In the fall of 1845 he migrated to Genesee County, Mich., and settled on the farm where his family now resides in the spring of 1847. This place has been vastly improved since he came upon it, an much of the clearing he did himself. He was a hard worker and a man of indomitable energy throughout life.

The marriage of our subject with Mary E. Demming, February 11, 1847, was the beginning of a happy married life. The lady was born in Litchfield County, Conn., December 23, 1825, and was a daughter of Joel and Ann J. (Carter) Demming, both of whom were natives of the Land of Steady Habits. When ten years old Mary Demming moved with her parents to New York and a the age of twenty they migrated to Genesee County, settling in Burton Township, where they became genuine pioneers, and where her parents both died. Her education had been scrupulously attended to, and she early acquired a taste for reading which she has indulged through life.

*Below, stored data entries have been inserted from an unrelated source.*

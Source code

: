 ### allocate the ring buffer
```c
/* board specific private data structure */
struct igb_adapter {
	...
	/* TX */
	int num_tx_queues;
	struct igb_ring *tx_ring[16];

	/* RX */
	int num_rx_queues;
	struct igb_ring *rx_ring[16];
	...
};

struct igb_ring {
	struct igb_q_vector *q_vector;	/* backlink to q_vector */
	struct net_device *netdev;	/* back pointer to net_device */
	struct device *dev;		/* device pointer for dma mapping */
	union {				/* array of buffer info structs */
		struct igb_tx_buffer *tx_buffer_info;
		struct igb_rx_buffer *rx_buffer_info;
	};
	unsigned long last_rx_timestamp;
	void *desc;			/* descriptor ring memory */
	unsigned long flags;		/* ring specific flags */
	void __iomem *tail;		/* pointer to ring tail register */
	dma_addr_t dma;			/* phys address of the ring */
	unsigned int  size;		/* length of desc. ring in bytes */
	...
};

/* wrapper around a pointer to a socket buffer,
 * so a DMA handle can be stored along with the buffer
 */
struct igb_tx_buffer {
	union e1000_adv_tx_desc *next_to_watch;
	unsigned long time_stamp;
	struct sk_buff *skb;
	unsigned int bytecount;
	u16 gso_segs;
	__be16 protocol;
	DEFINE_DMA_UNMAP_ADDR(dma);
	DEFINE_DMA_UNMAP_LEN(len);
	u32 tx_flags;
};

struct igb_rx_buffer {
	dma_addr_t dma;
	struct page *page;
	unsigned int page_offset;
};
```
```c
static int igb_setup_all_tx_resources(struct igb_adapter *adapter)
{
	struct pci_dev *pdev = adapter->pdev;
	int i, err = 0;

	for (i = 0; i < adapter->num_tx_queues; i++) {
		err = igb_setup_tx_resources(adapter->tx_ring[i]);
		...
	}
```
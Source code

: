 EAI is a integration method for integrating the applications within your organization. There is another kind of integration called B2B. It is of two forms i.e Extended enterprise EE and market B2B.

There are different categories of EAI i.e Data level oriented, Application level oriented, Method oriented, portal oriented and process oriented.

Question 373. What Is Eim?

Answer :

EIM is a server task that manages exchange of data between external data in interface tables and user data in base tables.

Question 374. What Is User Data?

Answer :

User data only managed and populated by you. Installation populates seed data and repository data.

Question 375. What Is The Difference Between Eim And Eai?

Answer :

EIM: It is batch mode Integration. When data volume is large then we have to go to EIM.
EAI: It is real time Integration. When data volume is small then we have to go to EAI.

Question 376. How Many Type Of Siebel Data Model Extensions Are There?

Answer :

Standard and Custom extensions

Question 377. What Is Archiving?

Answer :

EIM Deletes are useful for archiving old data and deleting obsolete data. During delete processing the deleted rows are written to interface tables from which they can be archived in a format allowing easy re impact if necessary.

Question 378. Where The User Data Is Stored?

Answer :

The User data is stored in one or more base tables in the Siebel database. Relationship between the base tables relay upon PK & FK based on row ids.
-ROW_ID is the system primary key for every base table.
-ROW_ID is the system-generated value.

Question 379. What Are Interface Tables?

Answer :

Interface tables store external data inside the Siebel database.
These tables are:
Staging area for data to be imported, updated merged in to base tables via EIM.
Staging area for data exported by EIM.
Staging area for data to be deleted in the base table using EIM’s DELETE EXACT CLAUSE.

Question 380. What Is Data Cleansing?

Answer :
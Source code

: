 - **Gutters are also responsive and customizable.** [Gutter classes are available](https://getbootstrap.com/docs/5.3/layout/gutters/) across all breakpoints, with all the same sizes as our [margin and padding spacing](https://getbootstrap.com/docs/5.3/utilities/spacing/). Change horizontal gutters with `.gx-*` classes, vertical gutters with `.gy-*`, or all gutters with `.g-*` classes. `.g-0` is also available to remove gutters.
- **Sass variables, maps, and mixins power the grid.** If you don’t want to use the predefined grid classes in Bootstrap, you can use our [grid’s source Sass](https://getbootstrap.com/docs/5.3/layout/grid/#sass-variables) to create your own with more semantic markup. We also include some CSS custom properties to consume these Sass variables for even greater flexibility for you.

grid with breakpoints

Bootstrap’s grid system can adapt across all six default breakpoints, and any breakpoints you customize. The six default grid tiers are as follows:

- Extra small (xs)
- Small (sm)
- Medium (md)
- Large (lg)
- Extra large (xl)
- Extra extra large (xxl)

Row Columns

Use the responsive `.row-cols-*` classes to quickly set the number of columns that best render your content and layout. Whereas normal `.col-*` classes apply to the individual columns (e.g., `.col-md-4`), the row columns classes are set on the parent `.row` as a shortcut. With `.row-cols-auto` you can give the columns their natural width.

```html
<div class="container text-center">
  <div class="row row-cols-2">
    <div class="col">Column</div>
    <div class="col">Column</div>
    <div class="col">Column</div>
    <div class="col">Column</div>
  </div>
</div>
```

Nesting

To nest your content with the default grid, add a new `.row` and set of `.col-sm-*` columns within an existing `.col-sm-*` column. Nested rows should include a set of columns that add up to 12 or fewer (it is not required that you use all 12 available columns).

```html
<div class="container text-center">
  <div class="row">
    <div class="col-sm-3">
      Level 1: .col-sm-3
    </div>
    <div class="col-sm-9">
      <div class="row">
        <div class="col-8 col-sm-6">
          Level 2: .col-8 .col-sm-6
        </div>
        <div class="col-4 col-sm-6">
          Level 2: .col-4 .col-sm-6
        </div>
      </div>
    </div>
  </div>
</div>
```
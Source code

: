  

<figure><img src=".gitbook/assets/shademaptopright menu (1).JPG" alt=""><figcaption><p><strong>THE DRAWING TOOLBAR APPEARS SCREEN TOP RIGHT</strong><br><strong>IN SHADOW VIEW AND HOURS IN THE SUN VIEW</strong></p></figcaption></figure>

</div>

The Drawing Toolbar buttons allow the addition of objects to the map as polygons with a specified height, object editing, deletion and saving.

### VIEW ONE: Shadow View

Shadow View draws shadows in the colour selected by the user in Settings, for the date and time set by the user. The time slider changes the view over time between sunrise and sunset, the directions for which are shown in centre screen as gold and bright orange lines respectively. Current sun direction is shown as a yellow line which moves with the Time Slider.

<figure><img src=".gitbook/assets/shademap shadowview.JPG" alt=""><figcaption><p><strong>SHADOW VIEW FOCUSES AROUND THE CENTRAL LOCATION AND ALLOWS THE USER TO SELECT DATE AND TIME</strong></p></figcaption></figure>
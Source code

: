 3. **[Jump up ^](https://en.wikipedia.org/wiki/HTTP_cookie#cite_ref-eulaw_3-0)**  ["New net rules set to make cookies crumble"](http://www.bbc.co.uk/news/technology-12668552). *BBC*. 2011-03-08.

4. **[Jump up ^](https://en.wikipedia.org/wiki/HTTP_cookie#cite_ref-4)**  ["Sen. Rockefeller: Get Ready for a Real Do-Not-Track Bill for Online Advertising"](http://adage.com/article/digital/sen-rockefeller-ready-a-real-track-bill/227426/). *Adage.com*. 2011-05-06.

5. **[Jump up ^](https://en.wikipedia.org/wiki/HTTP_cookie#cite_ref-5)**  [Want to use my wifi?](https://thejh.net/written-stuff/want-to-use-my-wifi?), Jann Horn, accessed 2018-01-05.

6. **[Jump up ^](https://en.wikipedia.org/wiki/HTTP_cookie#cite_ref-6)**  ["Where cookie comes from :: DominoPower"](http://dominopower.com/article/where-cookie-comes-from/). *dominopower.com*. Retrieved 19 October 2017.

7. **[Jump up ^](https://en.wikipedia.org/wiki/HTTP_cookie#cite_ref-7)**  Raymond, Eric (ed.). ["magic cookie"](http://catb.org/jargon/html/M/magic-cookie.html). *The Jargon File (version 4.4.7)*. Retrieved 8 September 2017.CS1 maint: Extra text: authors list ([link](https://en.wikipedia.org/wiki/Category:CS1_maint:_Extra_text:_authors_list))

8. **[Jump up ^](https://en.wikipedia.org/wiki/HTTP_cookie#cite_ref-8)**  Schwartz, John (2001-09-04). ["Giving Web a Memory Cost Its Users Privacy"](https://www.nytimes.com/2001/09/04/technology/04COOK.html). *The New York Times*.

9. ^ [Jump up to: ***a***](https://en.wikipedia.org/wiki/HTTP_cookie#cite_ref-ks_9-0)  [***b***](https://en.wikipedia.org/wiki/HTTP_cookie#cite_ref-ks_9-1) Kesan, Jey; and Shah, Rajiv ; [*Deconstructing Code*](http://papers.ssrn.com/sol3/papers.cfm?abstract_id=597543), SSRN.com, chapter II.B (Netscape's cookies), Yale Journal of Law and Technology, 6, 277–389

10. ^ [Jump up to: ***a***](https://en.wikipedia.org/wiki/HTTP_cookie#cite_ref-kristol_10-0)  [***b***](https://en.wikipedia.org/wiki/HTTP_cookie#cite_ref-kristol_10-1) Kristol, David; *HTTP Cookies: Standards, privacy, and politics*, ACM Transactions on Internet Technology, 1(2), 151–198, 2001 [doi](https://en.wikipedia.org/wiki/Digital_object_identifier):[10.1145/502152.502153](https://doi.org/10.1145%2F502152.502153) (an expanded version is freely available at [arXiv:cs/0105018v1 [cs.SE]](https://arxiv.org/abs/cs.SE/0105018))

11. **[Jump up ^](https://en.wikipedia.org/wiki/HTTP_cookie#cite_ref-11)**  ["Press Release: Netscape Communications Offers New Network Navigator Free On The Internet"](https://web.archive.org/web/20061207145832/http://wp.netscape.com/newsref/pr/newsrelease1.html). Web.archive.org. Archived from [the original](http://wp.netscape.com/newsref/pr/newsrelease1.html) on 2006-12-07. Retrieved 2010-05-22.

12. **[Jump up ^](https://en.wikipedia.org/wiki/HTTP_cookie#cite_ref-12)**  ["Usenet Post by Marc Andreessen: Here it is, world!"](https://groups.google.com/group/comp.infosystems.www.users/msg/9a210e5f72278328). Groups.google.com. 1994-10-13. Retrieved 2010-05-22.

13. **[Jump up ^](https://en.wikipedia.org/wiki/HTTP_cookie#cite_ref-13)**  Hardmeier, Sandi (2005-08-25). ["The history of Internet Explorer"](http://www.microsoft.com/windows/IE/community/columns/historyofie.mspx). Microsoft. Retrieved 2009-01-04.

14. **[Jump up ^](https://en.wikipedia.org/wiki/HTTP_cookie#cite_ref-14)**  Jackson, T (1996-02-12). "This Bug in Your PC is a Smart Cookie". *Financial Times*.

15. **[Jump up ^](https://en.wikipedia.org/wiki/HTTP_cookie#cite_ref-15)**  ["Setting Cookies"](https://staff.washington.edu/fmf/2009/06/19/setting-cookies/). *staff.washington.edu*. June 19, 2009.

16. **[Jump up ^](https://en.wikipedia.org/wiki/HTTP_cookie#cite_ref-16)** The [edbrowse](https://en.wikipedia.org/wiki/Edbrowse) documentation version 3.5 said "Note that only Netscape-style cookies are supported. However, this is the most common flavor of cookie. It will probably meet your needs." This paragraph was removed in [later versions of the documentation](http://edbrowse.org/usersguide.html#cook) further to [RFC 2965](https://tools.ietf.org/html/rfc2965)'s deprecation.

To Mr. and Mrs. Darling were born seven children, two only of whom survive, namely: Mary J. And Weldon J. The five who died were Emma, Belle, Minnie, and two who died in infancy. The doctrines of the Republican party were dear to Mr. Darling and he was ever ready to cast his vote and influence with that body. His enterprise and public spirit made him the friend of every movement which was calculated to aid public prosperity or the well-being of his neighbors. He died October 20, 1890, respected by all who knew him, as he enjoyed the esteem and confidence of his neighbors and his business associates. Although not a church member he contributed liberally to the support of religion. A valuable estate of one hundred and thirty acres of finely cultivated land was left by him and it constitutes one of the handsomest farms and most beautiful rural homes in Grand Blanc Township. He was a kind and loving husband and father, and he is missed not only in his home but throughout the neighborhood. His sterling integrity in business transactions gave him a reputation which is enjoyed by few. His widow and children who reside on the home farm are all active members of society. Mary, the only surviving daughter, is a graduate of the Flint High School, and has been a teacher. Both she and her mother are members of the Presbyterian Church, and are useful in religious activities.